Central bank digital currency pilot launch by Q1 next year: RBI official
The Reserve Bank of India is set to launch the pilot for its proposed central bank digital currency or CDBC by the first quarter of next year, a senior RBI official told CNBC-TV18 during a panel discussion at State Bank of India’s annual Banking & Economic Conclave on Wednesday,
When asked how soon India could have its CBDC, P Vasudevan, the Chief General Manager of RBI’s Department of Payment and Settlement, said, “I think somewhere it was said that at least by the first quarter of next year a pilot could be launched.” “We are on the job and we are looking into the various nuances related to the CBDC. It’s not a simple thing to just say that CBDC can be a habit from tomorrow…We have to be very cautious, and see whether it should be as a wholesale segment or target the retail segment, and for what purpose as well,” Vasudevan said.
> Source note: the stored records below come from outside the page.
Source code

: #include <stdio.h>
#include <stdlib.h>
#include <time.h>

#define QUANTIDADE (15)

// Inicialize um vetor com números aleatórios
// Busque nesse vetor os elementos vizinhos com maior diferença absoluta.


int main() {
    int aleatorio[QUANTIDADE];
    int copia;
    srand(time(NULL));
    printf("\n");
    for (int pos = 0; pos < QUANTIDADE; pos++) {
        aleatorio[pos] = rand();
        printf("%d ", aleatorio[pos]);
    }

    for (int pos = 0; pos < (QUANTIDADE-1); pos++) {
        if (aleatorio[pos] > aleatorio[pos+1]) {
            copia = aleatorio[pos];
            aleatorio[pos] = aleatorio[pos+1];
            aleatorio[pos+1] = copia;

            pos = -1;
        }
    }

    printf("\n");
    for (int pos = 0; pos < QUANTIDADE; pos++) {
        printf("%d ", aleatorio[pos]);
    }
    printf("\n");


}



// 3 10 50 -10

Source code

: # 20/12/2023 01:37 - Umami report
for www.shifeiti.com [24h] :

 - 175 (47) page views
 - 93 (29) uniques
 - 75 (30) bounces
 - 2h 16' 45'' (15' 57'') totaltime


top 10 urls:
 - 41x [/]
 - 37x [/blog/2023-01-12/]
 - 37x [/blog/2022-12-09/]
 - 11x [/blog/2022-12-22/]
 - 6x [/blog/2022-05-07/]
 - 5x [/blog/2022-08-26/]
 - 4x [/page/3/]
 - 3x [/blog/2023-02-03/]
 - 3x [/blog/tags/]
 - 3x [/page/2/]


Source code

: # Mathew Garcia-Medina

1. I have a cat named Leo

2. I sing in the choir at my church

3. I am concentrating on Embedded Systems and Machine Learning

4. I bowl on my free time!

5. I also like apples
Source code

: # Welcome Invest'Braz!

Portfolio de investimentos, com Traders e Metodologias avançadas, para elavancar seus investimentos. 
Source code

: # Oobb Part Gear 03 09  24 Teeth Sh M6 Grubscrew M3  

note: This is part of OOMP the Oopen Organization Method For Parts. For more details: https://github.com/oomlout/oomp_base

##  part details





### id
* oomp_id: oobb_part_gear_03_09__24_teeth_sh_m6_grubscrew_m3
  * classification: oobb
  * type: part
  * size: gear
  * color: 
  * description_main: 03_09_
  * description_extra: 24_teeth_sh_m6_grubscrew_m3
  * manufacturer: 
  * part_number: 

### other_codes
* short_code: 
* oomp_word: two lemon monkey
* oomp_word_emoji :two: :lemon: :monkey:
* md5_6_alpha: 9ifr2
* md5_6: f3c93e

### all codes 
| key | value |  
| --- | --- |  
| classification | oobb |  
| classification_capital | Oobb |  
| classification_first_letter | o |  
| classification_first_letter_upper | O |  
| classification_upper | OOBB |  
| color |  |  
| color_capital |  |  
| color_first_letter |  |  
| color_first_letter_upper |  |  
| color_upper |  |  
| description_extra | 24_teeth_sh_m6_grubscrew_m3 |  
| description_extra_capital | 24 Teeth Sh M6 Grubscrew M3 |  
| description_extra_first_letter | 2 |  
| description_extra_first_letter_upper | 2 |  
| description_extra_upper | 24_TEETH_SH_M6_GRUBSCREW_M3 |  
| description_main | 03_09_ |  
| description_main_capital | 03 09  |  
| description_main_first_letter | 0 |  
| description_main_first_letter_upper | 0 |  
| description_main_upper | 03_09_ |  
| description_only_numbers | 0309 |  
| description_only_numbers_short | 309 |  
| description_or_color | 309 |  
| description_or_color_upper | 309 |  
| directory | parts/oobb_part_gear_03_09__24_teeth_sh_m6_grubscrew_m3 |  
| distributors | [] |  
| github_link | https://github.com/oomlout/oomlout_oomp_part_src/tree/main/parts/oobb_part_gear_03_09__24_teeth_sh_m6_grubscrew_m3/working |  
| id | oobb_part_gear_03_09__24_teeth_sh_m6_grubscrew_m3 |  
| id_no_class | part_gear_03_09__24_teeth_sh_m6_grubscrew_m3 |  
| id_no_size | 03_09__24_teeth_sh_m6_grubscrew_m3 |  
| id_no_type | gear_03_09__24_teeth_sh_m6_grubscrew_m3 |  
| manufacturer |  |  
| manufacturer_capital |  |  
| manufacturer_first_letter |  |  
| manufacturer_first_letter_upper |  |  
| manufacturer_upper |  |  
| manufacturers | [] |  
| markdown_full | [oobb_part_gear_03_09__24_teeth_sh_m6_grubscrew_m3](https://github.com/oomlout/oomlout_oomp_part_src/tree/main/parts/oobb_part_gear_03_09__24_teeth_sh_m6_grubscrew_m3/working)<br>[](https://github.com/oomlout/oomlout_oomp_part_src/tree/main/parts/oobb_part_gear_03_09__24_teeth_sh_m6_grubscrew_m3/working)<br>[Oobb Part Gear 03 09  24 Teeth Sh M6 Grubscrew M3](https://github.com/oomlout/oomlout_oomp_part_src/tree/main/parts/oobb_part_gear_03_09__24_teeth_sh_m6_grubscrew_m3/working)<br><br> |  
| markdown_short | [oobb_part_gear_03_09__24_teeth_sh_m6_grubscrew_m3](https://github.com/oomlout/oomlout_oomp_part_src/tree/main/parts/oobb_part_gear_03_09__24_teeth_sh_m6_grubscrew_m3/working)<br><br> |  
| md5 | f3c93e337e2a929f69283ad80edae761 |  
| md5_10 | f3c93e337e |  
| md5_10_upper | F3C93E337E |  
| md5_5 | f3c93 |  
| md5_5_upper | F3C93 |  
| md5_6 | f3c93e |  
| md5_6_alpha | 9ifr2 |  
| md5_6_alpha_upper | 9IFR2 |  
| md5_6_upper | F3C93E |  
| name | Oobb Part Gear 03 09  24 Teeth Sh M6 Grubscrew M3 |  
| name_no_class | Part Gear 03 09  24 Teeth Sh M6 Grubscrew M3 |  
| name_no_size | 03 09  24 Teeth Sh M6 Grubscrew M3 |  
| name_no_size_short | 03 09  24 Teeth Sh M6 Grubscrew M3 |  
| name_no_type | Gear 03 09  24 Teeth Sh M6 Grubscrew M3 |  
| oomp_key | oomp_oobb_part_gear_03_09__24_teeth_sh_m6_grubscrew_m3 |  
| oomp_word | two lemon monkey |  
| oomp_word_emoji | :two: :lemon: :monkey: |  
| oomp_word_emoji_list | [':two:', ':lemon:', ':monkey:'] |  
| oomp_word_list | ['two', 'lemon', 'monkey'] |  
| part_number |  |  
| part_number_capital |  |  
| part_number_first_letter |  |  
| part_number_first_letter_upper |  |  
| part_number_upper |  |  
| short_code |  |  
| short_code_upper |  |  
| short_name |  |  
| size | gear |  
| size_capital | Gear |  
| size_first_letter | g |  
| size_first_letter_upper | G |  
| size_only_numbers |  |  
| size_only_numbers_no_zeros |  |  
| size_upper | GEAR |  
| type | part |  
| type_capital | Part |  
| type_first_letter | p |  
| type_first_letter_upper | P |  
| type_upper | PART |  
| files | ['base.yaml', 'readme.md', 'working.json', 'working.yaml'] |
He added that the central bank would have to work out how the validation mechanism for a CBDC would be implemented as it would be token based.
“The banking system has been taking the lead in terms of currency distribution as a tiered model…whether the same model can be accepted for CBDC as well, we will have to see,” he said.
Vasudevan said that the RBI is also checking if intermediaries can be bypassed altogether, and whether the technology would be decentralised or semi-centralised. While work is on to ensure the launch of the CBDC soon, the central bank is still deliberating the finer print. “We are bullish on it,” Vasudevan added, saying that banks would be involved in the CBDC pilot when it is launched.
A CBDC is legal tender issued by a central bank, but in a digital form. It is the same as a fiat currency and is exchangeable one-to-one with the fiat currency. Only its form is different.
“It is also important to understand what a CBDC is not. CBDC is a digital or virtual currency but it is not comparable to the private virtual currencies that have mushroomed over the last decade. Private virtual currencies sit at substantial odds to the historical concept of money. They are not commodities or claims on commodities as they have no intrinsic value; some claims that they are akin to gold clearly seem opportunistic. Usually, certainly for the most popular ones now, they do not represent any person’s debt or liabilities. There is no ISSUER. They are not money (certainly not CURRENCY) as the word has come to be understood historically,” RBI Deputy Governor T Rabi Sankar had remarked on the matter earlier in July while delivering a lecture at the Vidhi Centre for Legal Policy.
Other panelist’s concurred. “Nine out of ten central banks are in the process of issuing CDBCs, and that might be a good way for India to play in this space… It can be a catalyst to financial inclusion. It can be an opportunity to see how you reduce cost of cash,” said Joydeep Sengupta, Senior Partner at McKinsey & Company.
On the subject of private digital currencies, other speakers part of the panel discussion were split. While HDFC Bank’s Country head for payments, technology and digital banking- Parag Rao- called cryptos a “fad” which was seeing values go up “based on, say, corporate superstars’ comments”, SBI’s Managing Director for international banking, technology and subsidiaries- Ashwini Kumar Tewari said that one would have to take a more “nuanced view”, instead of completely banning cryptos.
“It no longer can be ignored. The value of crypto today is roughly USD3 trillion and growing as we speak,” added Joydeep Sengupta of McKinsey.
“It is a speculation-led investment or asset class. Because everyone thinks the next crypto can be a Bitcoin and it can have USD 50,000 value and it is becoming like a penny stock,” said Deepak Sharma, Chief Digital Officer at Kotak Mahindra Bank. “How would the end use of digital currencies be? Its purpose, storage, movement will continue to be a big question, I don’t have an answer to that.”
“I think a deeper conversation needs to take place, not only in committees but also in public domain. So the concerns which are there and which have been articulated over time- whether the control over the cryptocurrencies or even money itself could be lost, money laundering concerns, all of these concerns are valid concerns. Does this mean we totally ban crypto? I think there can be a nuanced view here. Control is essential,” Ashwini Tewari, MD of SBI said.